*YOUR TASK:*
Your answer should be an exact copy of the lines from the one containing "- Handle Forest" through the last line of the records below, without any pictures.

*MATERIALS PROVIDED:*

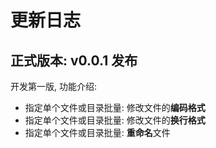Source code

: ﻿# 更新日志

## 正式版本: v0.0.1 发布

开发第一版, 功能介绍:

* 指定单个文件或目录批量: 修改文件的**编码格式**
* 指定单个文件或目录批量: 修改文件的**换行格式**
* 指定单个文件或目录批量: **重命名**文件
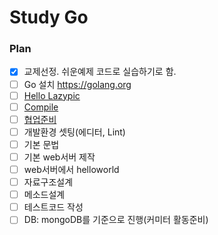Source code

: # Study Go

### Plan
- [x] 교제선정. 쉬운예제 코드로 실습하기로 함.
- [ ] Go 설치 https://golang.org
- [ ] [Hello Lazypic](docs/hellolazypic.md)
- [ ] [Compile](docs/compile.md)
- [ ] [협업준비](docs/collaboration.md)
- [ ] 개발환경 셋팅(에디터, Lint)
- [ ] 기본 문법
- [ ] 기본 web서버 제작
- [ ] web서버에서 helloworld
- [ ] 자료구조설계
- [ ] 메소드설계
- [ ] 테스트코드 작성
- [ ] DB: mongoDB를 기준으로 진행(커미터 활동준비)
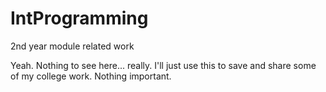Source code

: # IntProgramming
2nd year module related work

Yeah.
Nothing to see here... really.
I'll just use this to save and share some of my college work.
Nothing important.
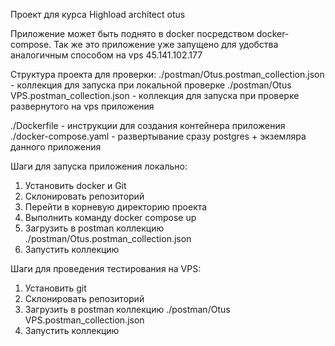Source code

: Проект для курса Highload architect otus

Приложение может быть поднято в docker посредством docker-compose. Так же это приложение уже запущено для удобства 
аналогичным способом на vps 45.141.102.177

Структура проекта для проверки:
./postman/Otus.postman_collection.json - коллекция для запуска при локальной проверке
./postman/Otus VPS.postman_collection.json - коллекция для запуска при проверке развернутого на vps приложения

./Dockerfile - инструкции для создания контейнера приложения
./docker-compose.yaml - развертывание сразу postgres + экземляра данного приложения

Шаги для запуска приложения локально:
1. Установить docker и Git
2. Склонировать репозиторий
3. Перейти в корневую директорию проекта
4. Выполнить команду docker compose up
5. Загрузить в postman коллекцию ./postman/Otus.postman_collection.json
6. Запустить коллекцию

Шаги для проведения тестирования на VPS:
1. Установить git
2. Склонировать репозиторий
3. Загрузить в postman коллекцию ./postman/Otus VPS.postman_collection.json
4. Запустить коллекцию

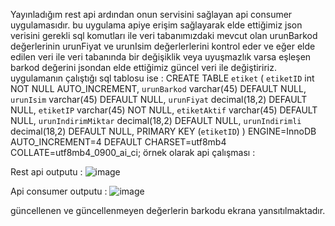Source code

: Yayınladığım rest api ardından onun servisini sağlayan api consumer uygulamasıdır. bu uygulama apiye erişim sağlayarak elde ettiğimiz json verisini gerekli sql komutları ile veri tabanımızdaki mevcut olan urunBarkod değerlerinin urunFiyat ve urunIsim değerlerlerini
kontrol eder ve eğer elde edilen veri ile veri tabanında bir değişiklik veya uyuşmazlık varsa eşleşen barkod değerini jsondan elde ettiğimiz güncel veri ile değiştiririz. uygulamanın çalıştığı sql tablosu ise : 
CREATE TABLE `etiket` (
  `etiketID` int NOT NULL AUTO_INCREMENT,
  `urunBarkod` varchar(45) DEFAULT NULL,
  `urunIsim` varchar(45) DEFAULT NULL,
  `urunFiyat` decimal(18,2) DEFAULT NULL,
  `etiketIP` varchar(45) NOT NULL,
  `etiketAktif` varchar(45) DEFAULT NULL,
  `urunIndirimMiktar` decimal(18,2) DEFAULT NULL,
  `urunIndirimli` decimal(18,2) DEFAULT NULL,
  PRIMARY KEY (`etiketID`)
) ENGINE=InnoDB AUTO_INCREMENT=4 DEFAULT CHARSET=utf8mb4 COLLATE=utf8mb4_0900_ai_ci;
örnek olarak api çalışması :

Rest api outputu :
![image](https://github.com/user-attachments/assets/00656c79-cfc0-4cea-b6a0-00b0b71e2bc3)

Api consumer outputu :
![image](https://github.com/user-attachments/assets/421733f5-7626-4667-9e94-e2bb2bb08355)


güncellenen ve güncellenmeyen değerlerin barkodu ekrana yansıtılmaktadır.
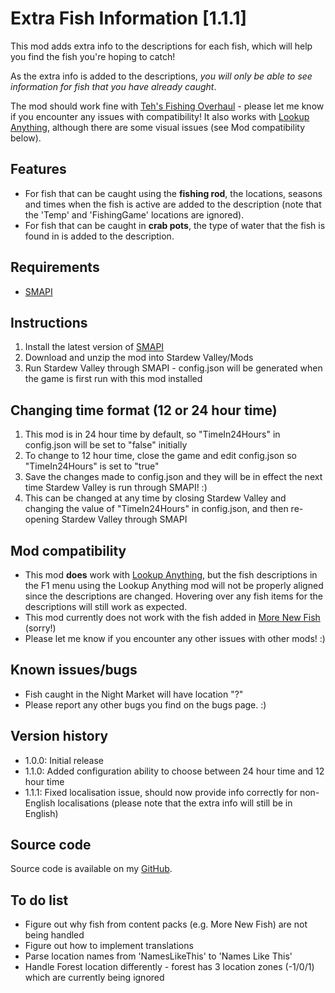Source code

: # Extra Fish Information [1.1.1]

This mod adds extra info to the descriptions for each fish, which will help you find the fish you're hoping to catch!

As the extra info is added to the descriptions, *you will only be able to see information for fish that you have already caught*.

The mod should work fine with [Teh's Fishing Overhaul](https://www.nexusmods.com/stardewvalley/mods/866) - please let me know if you encounter any issues with compatibility! It also works with [Lookup Anything](https://www.nexusmods.com/stardewvalley/mods/541), although there are some visual issues (see Mod compatibility below).

## Features
- For fish that can be caught using the **fishing rod**, the locations, seasons and times when the fish is active are added to the description (note that the 'Temp' and 'FishingGame' locations are ignored).
- For fish that can be caught in **crab pots**, the type of water that the fish is found in is added to the description.

## Requirements
- [SMAPI﻿](https://www.nexusmods.com/stardewvalley/mods/2400)

## Instructions
1. Install the latest version of [SMAPI﻿](https://www.nexusmods.com/stardewvalley/mods/2400)
2. Download and unzip the mod into Stardew Valley/Mods
3. Run Stardew Valley through SMAPI - config.json will be generated when the game is first run with this mod installed

## Changing time format (12 or 24 hour time)
1. This mod is in 24 hour time by default, so "TimeIn24Hours" in config.json will be set to "false" initially
2. To change to 12 hour time, close the game and edit config.json so "TimeIn24Hours" is set to "true"
3. Save the changes made to config.json and they will be in effect the next time Stardew Valley is run through SMAPI! :)
4. This can be changed at any time by closing Stardew Valley and changing the value of "TimeIn24Hours" in config.json, and then re-opening Stardew Valley through SMAPI

## Mod compatibility
- This mod **does** work with [Lookup Anything﻿](https://www.nexusmods.com/stardewvalley/mods/541), but the fish descriptions in the F1 menu using the Lookup Anything﻿ mod will not be properly aligned since the descriptions are changed. Hovering over any fish items for the descriptions will still work as expected.
- This mod currently does not work with the fish added in [More New Fish](https://www.nexusmods.com/stardewvalley/mods/3578)﻿ (sorry!)
- Please let me know if you encounter any other issues with other mods! :)

## Known issues/bugs
- Fish caught in the Night Market will have location "?"
- Please report any other bugs you find on the bugs page. :)

## Version history
- 1.0.0: Initial release
- 1.1.0: Added configuration ability to choose between 24 hour time and 12 hour time
- 1.1.1: Fixed localisation issue, should now provide info correctly for non-English localisations (please note that the extra info will still be in English)

## Source code
Source code is available on my [GitHub](https://github.com/ceasg/StardewValleyMods).

## To do list
- Figure out why fish from content packs (e.g. More New Fish) are not being handled
- Figure out how to implement translations
- Parse location names from 'NamesLikeThis' to 'Names Like This'
- Handle Forest location differently - forest has 3 location zones (-1/0/1) which are currently being ignored
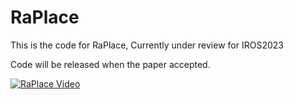 # RaPlace
This is the code for RaPlace, Currently under review for IROS2023


Code will be released when the paper accepted.

[![RaPlace Video](http://img.youtube.com/vi/wMWdVi6WZdQ/0.jpg)](https://youtu.be/wMWdVi6WZdQ=0s)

*COMPLETED EXERCISE:*
- Handle Forest location differently - forest has 3 location zones (-1/0/1) which are currently being ignored
 # RaPlace
This is the code for RaPlace, Currently under review for IROS2023


Code will be released when the paper accepted.

[![RaPlace Video](http://img.youtube.com/vi/wMWdVi6WZdQ/0.jpg)](https://youtu.be/wMWdVi6WZdQ=0s)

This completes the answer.